Мне дают возможность принять душ и переодеться. За пятнадцать минут до прихода Сони конвоир отводит меня в преображенную до неузнаваемости подсобку. Когда-то в ней хранили хлам и старые бумаги, а теперь она сияет чистотой.
– Все для вас за ваши деньги, – неудачно шутит конвоир, присвистнув от развернувшейся взгляду картинки. Окно прикрывает дешевая хлопковая штора, возле стены покоится диван – небольшой, но судя по виду, новый, застеленный чистым постельным бельем. В углу поблескивает раковина, а за шторкой душевая кабина.
– Я просто в восторге, – протягиваю я. – Что здесь будет потом?
– Так руководство давно собиралось придумать что-то такое, – объясняет конвоир. – Вас, крутых и влиятельных, много… Нужно соответствовать.
Вхожу в «гостиничный номер» и опускаюсь на диван, борясь с затопившим волнением. Только бы она пришла… И ничего плохого больше не случилось.
Через минуту конвоир распахивает дверь и отходит в сторону, разглядывая Соню плотоядным взглядом. Хмыкает что-то нечленораздельное и оставляет нас одних.
– Привет, – шепчет она, смотря на меня во все глаза. – Ты… ты похудел.
– Здесь невкусно кормят, – шепчу, не разрывая зрительного контакта. Кажется, если отвернусь, мираж развеется и вернется отвратительная реальность – тюрьма, зловоние, мат и беспросветность…
– Я принесла еду, – смущенно говорит Соня. Проходит в глубь комнаты и выгружает из большой сумки контейнеры, коробки, баночки… – Папа Паша испек пироги с капустой, мама Галя котлет нажарила, я сварила борщ и суп, они здесь, вот в этой баночке. Ты сейчас поешь или…

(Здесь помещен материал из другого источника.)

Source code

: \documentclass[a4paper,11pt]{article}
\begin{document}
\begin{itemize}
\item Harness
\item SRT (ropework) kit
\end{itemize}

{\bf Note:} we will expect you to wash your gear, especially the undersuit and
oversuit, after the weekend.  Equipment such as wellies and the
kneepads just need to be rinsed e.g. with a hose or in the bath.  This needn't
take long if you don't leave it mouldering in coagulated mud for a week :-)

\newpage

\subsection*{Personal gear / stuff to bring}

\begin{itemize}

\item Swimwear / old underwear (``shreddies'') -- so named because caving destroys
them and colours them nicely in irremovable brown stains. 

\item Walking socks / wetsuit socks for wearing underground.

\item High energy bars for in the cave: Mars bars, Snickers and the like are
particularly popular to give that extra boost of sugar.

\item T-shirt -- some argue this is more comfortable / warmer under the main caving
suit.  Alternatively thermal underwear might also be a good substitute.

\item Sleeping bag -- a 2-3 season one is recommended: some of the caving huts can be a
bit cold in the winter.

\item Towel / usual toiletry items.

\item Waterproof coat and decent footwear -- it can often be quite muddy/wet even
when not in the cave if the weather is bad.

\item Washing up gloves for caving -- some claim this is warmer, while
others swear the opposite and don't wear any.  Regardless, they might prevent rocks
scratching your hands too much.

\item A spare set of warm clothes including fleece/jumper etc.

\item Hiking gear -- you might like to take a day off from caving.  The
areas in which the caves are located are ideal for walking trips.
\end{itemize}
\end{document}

– Сонь, я люблю тебя, – привлекаю ее к груди и жадно вдыхаю аромат кожи и волос. Задыхаюсь от чувств, не в силах справиться с их буйным потоком, захлебываюсь ими, а потом раскрываю в душе невидимый клапан, позволяя им плескаться внутри, как золотым рыбкам… – Очень люблю. Сразу тебя полюбил, как увидел, слышишь? Сразу… Когда обнаружил спящей на своих бедрах. Ты такая смешная была, помнишь? Колпак сполз на бок, волосы взъерошенные, ты…

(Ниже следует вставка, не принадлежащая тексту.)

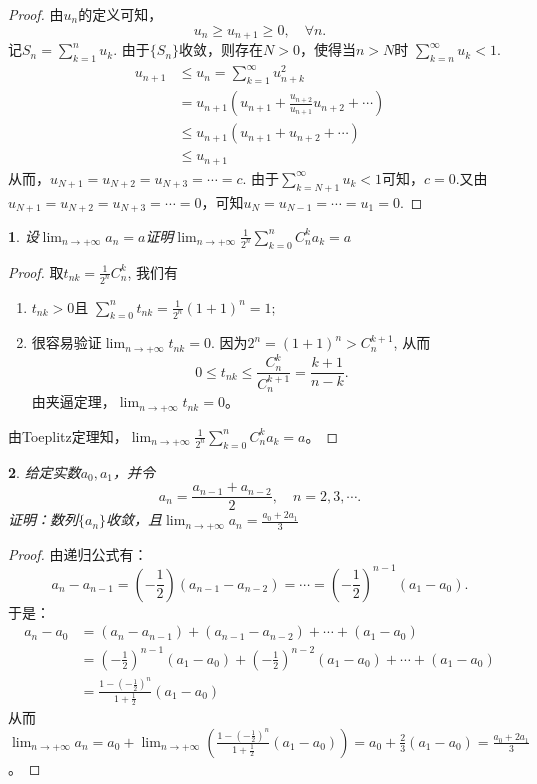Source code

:\documentclass[utf8]{book}
\newtheorem{example}{}[section]             %
\begin{document}
\begin{proof}
由$u_n$的定义可知，
$$u_n \geq u_{n+1}\geq 0, \quad\forall n.$$
记$S_n = \displaystyle\sum_{k=1}^{n}u_{k}$. 由于$\{S_n\}$收敛，则存在$N > 0$，使得当$n>N$时
$\displaystyle\sum_{k=n}^{\infty}u_{k} < 1$.
\begin{equation*}
\begin{split}
u_{n+1} &\leq u_{n}= \displaystyle\sum_{k=1}^{\infty}u^2_{n+k} \\
&= u_{n+1}\left(u_{n+1} + \frac{u_{n+2}}{u_{n+1}}u_{n+2} +\cdots\right)\\
&\leq u_{n+1}(u_{n+1} + u_{n+2}+\cdots)\\
&\leq u_{n+1}
\end{split}
\end{equation*}
从而，$u_{N+1}=u_{N+2}=u_{N+3}=\cdots = c$. 由于$\displaystyle\sum_{k=N+1}^{\infty}u_{k} < 1$可知，$c=0$.又由$u_{N+1}=u_{N+2}=u_{N+3}=\cdots = 0$，可知$u_N = u_{N-1} = \cdots = u_1 = 0$.
\end{proof}
\begin{example}
设$\displaystyle\lim_{n\to +\infty}a_n =a$证明$\displaystyle\lim_{n\to +\infty}\frac{1}{2^n}\displaystyle\sum_{k=0}^nC_n^ka_k =a$
\end{example}
\begin{proof}
取$t_{nk} = \frac{1}{2^n}C_n^k$, 我们有
\renewcommand\labelenumi{\normalfont(\theenumi)}
\begin{enumerate}
\item $t_{nk} > 0$且 $\displaystyle\sum_{k=0}^nt_{nk} = \frac{1}{2^n}(1+1)^n = 1$;
\item 很容易验证$\displaystyle\lim_{n\to +\infty}t_{nk} = 0$. 因为$2^n=(1+1)^n > C_n^{k+1}$, 从而
$$0\leq t_{nk} \leq \frac{C_n^k}{C_n^{k+1}} = \frac{k+1}{n-k}.$$
由夹逼定理，$\displaystyle\lim_{n\to +\infty}t_{nk} = 0$。
\end{enumerate}
由Toeplitz定理知，$\displaystyle\lim_{n\to +\infty}\frac{1}{2^n}\displaystyle\sum_{k=0}^nC_n^ka_k =a$。
\end{proof}
\begin{example}
给定实数$a_0,a_1$，并令$$a_n=\frac{a_{n-1}+a_{n-2}}{2}, \quad n = 2,3,\cdots.$$
证明：数列$\{a_n\}$收敛，且$\displaystyle\lim_{n\to +\infty}a_n =\frac{a_0+2a_1}{3}$
\end{example}
\begin{proof}
由递归公式有：
$$a_n-a_{n-1} = \left(-\frac{1}{2}\right)\left(a_{n-1}-a_{n-2}\right)=\cdots= \left(-\frac{1}{2}\right)^{n-1}(a_1-a_0).$$
于是：
\begin{equation*}
\begin{split}
a_n-a_0 &= (a_n-a_{n-1}) + (a_{n-1}-a_{n-2}) +\cdots+(a_1-a_0)\\
&=\left(-\frac{1}{2}\right)^{n-1}(a_1-a_0) + \left(-\frac{1}{2}\right)^{n-2}(a_1-a_0) + \cdots + (a_1-a_0)\\
&=\frac{1-\left(-\frac{1}{2}\right)^{n}}{1+\frac{1}{2}}(a_1-a_0)
\end{split}
\end{equation*}
从而$\displaystyle\lim_{n\to +\infty}a_n =a_0+\displaystyle\lim_{n\to +\infty}\left(\frac{1-\left(-\frac{1}{2}\right)^{n}}{1+\frac{1}{2}}(a_1-a_0)\right)=a_0+\frac{2}{3}(a_1-a_0) = \frac{a_0+2a_1}{3}$。
\end{proof}
\end{document}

– Марк… – всхлипывает она и целует мое лицо. Плачет, а я сцеловываю слезинки, как воду из целебного источника. Горькие, а мне они кажутся самыми сладкими на свете…
– Люблю. И никогда не опущу. Даже, если я останусь здесь надолго, я…
– И я тебя люблю, Барсов, – улыбается она. – Сразу влюбилась, как только ты меня поцеловал на крыше. Что теперь будет? – она доверчиво кладет голову на мое плечо.
– Ребенка больше нет. Мирон оформляет документы на развод, – мягко сжимаю ее плечи, разрываясь надвое от желания целовать и ласкать любимую женщину и… есть.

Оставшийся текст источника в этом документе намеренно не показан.